◆ Prompt
Count every line of the data that includes "create". State only the number.

Rendered images with source text:
■ ■ ■ ■ ■

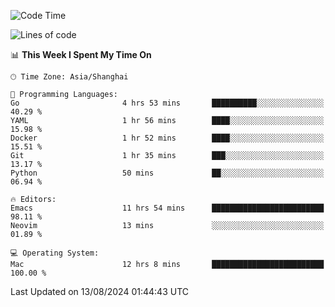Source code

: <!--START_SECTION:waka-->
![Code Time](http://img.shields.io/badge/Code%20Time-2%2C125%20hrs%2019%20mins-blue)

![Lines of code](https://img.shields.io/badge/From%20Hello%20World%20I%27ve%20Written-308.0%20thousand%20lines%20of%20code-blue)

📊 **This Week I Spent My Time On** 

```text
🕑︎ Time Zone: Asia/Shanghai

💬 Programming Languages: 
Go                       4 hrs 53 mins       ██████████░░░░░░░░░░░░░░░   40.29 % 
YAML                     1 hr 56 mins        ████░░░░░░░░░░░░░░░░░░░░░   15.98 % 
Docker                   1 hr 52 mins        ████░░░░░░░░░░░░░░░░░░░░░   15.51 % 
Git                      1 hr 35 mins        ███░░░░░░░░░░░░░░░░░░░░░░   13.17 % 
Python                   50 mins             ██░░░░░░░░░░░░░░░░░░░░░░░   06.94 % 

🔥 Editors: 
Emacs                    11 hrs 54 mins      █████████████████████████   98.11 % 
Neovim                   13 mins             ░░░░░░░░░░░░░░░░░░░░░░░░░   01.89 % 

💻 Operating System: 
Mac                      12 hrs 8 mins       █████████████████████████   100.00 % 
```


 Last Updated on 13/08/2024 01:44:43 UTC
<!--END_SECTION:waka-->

■ ■ ■ ■ ■

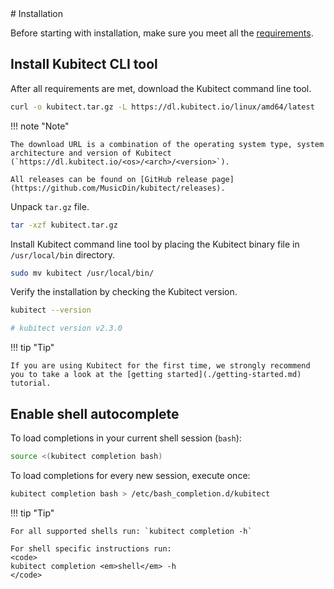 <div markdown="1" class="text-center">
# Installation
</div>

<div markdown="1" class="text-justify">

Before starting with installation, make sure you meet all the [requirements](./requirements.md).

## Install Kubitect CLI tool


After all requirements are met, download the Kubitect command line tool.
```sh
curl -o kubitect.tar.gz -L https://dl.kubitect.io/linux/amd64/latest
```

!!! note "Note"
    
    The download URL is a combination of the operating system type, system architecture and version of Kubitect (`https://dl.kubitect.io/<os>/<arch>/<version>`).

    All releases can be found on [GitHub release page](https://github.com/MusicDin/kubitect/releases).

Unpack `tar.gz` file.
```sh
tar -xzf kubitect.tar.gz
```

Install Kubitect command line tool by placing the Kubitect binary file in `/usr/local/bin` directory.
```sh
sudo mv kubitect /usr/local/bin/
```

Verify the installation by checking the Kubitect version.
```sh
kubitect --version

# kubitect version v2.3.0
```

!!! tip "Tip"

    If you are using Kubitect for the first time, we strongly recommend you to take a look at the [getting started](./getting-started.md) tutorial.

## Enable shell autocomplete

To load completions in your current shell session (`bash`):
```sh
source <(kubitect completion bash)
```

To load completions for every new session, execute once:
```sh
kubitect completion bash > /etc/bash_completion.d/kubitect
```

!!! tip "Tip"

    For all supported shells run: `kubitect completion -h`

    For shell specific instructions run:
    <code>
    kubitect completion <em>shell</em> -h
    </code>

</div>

■ ■ ■ ■ ■

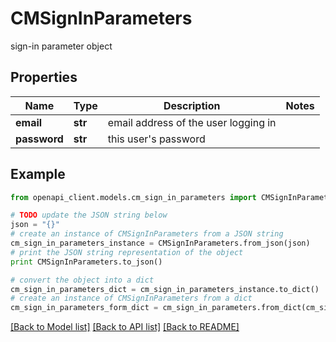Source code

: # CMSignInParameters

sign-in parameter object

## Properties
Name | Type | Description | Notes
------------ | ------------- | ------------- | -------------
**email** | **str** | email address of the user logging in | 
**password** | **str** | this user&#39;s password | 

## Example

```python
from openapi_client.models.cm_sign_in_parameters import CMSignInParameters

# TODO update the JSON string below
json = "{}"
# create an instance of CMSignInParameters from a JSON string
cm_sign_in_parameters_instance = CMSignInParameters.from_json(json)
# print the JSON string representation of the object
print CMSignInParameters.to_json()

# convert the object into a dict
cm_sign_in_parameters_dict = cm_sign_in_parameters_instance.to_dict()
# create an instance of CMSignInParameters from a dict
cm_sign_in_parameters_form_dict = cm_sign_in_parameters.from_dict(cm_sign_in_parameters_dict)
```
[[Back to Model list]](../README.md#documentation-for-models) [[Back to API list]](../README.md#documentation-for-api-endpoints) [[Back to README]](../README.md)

■ ■ ■ ■ ■

◆ Answer area
2